Photo Gallery
20 Oct 2026, 6:30pm - 7:30pm
What role does the garden play in the way artists and gardeners re-present the natural world? This discussion moves beyond metaphor to ask whether there are more profound ways of expressing contemporary anxieties — and hopes. Speakers include sculptor Lotte Scott, whose work draws on the landscapes of Somerset and the West Country; Miranda Whall, whose ongoing project Earth, Seed, Peat sits at the intersection of art and environmental science; and photographer and sculptor Mike Perry, whose hyperlocal studies of overlooked nature hold a quiet tension between beauty and ecological damage.
–
This series, chaired and curated by landscape historian and critic Tim Richardson, aims to broaden our ideas of what gardens, landscape and place can mean in the context of artistic practice in an era of climate change.

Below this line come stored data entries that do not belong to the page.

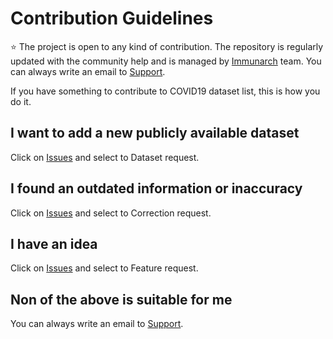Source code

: # Contribution Guidelines
:star: The project is open to any kind of contribution. The repository is regularly updated with the community help and is managed by [Immunarch](https://immunarch.com/) team. You can always write an email to [Support](mailto:support@immunomind.io).

If you have something to contribute to COVID19 dataset list, this is how you do it.

## I want to add a new publicly available dataset
Click on [Issues](https://github.com/immunomind/covid19/issues) and select to Dataset request.

## I found an outdated information or inaccuracy
Click on [Issues](https://github.com/immunomind/covid19/issues) and select to Correction request.

## I have an idea
Click on [Issues](https://github.com/immunomind/covid19/issues) and select to Feature request.

## Non of the above is suitable for me
You can always write an email to [Support](mailto:support@immunomind.io).
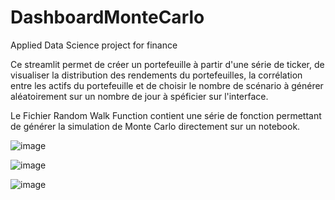 # DashboardMonteCarlo
Applied Data Science project for finance 


Ce streamlit permet de créer un portefeuille à partir d'une série de ticker, de visualiser la distribution des rendements du portefeuilles, la corrélation entre les actifs du portefeuille et de choisir le nombre de scénario à générer aléatoirement sur un nombre de jour à spéficier sur l'interface.

Le Fichier Random Walk Function contient une série de fonction permettant de générer la simulation de Monte Carlo directement sur un notebook. 

![image](https://user-images.githubusercontent.com/81652761/183246772-36e22ecf-93b4-4deb-be29-3de27c6d743e.png)

![image](https://user-images.githubusercontent.com/81652761/183246799-b911f7e4-0e72-49cc-ab74-618d20bf9b7b.png)

![image](https://user-images.githubusercontent.com/81652761/183246813-b64a4e4b-6f50-453e-801c-23850425aabf.png)
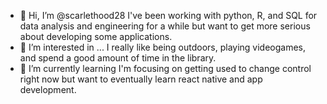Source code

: - 👋 Hi, I’m @scarlethood28
    I've been working with python, R, and SQL for data analysis and engineering for a while but want to get more serious about developing some applications.
- 👀 I’m interested in ...
    I really like being outdoors, playing videogames, and spend a good amount of time in the library.
- 🌱 I’m currently learning
    I'm focusing on getting used to change control right now but want to eventually learn react native and app development.

<!---
scarlethood28/scarlethood28 is a ✨ special ✨ repository because its `README.md` (this file) appears on your GitHub profile.
You can click the Preview link to take a look at your changes.
--->
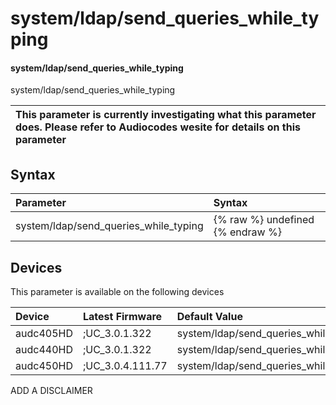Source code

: ﻿---
description: system/ldap/send_queries_while_typing
search: false
---

# system/ldap/send_queries_while_typing

#### system/ldap/send_queries_while_typing

system/ldap/send_queries_while_typing


| This parameter is currently investigating what this parameter does. Please refer to Audiocodes wesite for details on this parameter | 
| :--- |

## Syntax
| Parameter | Syntax |
| :--- | :--- |
|system/ldap/send_queries_while_typing | {% raw %} undefined {% endraw %}|

## Devices
This parameter is available on the following devices

| Device | Latest Firmware | Default Value |
|:---|:---|:---|
| audc405HD | ;UC_3.0.1.322 | system/ldap/send_queries_while_typing=1 
| audc440HD | ;UC_3.0.1.322 | system/ldap/send_queries_while_typing=1 
| audc450HD | ;UC_3.0.4.111.77 | system/ldap/send_queries_while_typing=1 

ADD A DISCLAIMER
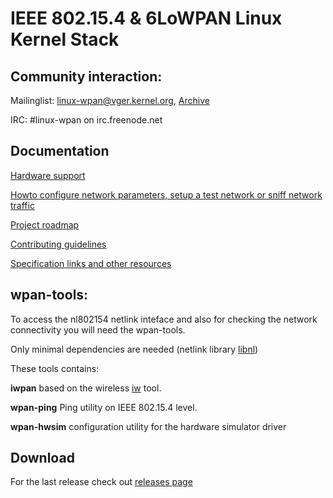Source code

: # IEEE 802.15.4 & 6LoWPAN Linux Kernel Stack

## Community interaction:
Mailinglist: [linux-wpan@vger.kernel.org](mailto:linux-wpan@vger.kernel.org), [Archive](http://www.spinics.net/lists/linux-wpan)

IRC: #linux-wpan on irc.freenode.net

## Documentation
[Hardware support](hardware)

[Howto configure network parameters, setup a test network or sniff network
traffic](howto)

[Project roadmap](roadmap)

[Contributing guidelines](contributing)

[Specification links and other resources](resources)

## wpan-tools:
To access the nl802154 netlink inteface and also for checking the network connectivity you will need the wpan-tools.

Only minimal dependencies are needed (netlink library [libnl](http://www.infradead.org/~tgr/libnl/))


These tools contains:

**iwpan** based on the wireless [iw](http://wireless.kernel.org/en/users/Documentation/iw) tool.

**wpan-ping** Ping utility on IEEE 802.15.4 level.

**wpan-hwsim** configuration utility for the hardware simulator driver

## Download

For the last release check out [releases page](https://github.com/linux-wpan/wpan-tools/releases)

Across five evenings, Tim has invited a range of practitioners, curators and academics to discuss their own work and to reflect on the broader scene. A drink is included in the price of the ticket so stick around to continue the discussion. Book for all five evenings at a reduced price here.
Tim Richardson is the author more than 25 books on landscape topics including the contemporary scene. In his work he has always operated at the intersection of art and the garden. He is currently art critic at The Idler and also continues his work on gardens and landscapes, which have included books on the work of Tom Stuart-Smith and Martha Schwartz, and a genre-defining work on landscape conceptualism entitled Avant Gardeners. He was founder and director of the Chelsea Fringe Festival.
Lotte Scott was born in 1990 and grew up in Somerset, where she now lives and works. She studied BA Art Practice at Goldsmiths University and MFA Sculpture at the Slade School of Art. In 2020 she was the recipient of the Gilchrist Fischer Award.
Recent exhibitions include Lexis Over Land at the Tremenheere Sculpture Gardens Gallery, Liquid Land at Anglia Ruskin Gallery, Cambridge, Fragile Nature at Groundwork Gallery, King’s Lynn, and a solo show, The Fields are Seas, at OUTPOST, Norwich. As part of SAW Festival in 2019 she exhibited A Long Hundred in a monastic fishery building near Glastonbury.
Exploring the intersection of art and environmental science, Miranda Whall is a recent LADA fellow, NERC, and UKRI commission recipient. Her current project Earth, Seed, Peat: A Trilogy (2023 – ongoing) has been exhibited in Soil: The World at our Feet, (2025), Somerset House. She has been supported by multiple Arts Council awards.
Mike Perry’s photographs and more recent sculptural interventions examine the interactions of landscape, nature and industrial society, questioning the romantic mythology of national parks as areas of wilderness and natural beauty. Among the many artists documenting ecological collapse, Perry’s work is distinct in the hyperlocal and apparently mundane nature of his subjects. Rather than epic, aerial vistas of glaciers or oil fields, Perry directs our attention to the overlooked hedgerow or the shell-incrusted flip-flop. The drama of these micro-studies are nonetheless global, holding a tension between their extraordinary aesthetic beauty and the damage inflicted upon nature by human activity. At at time when climate change and ecological collapse are drawing unprecedented attention to the importance and fragility of nature, his work could hardly be more resonant.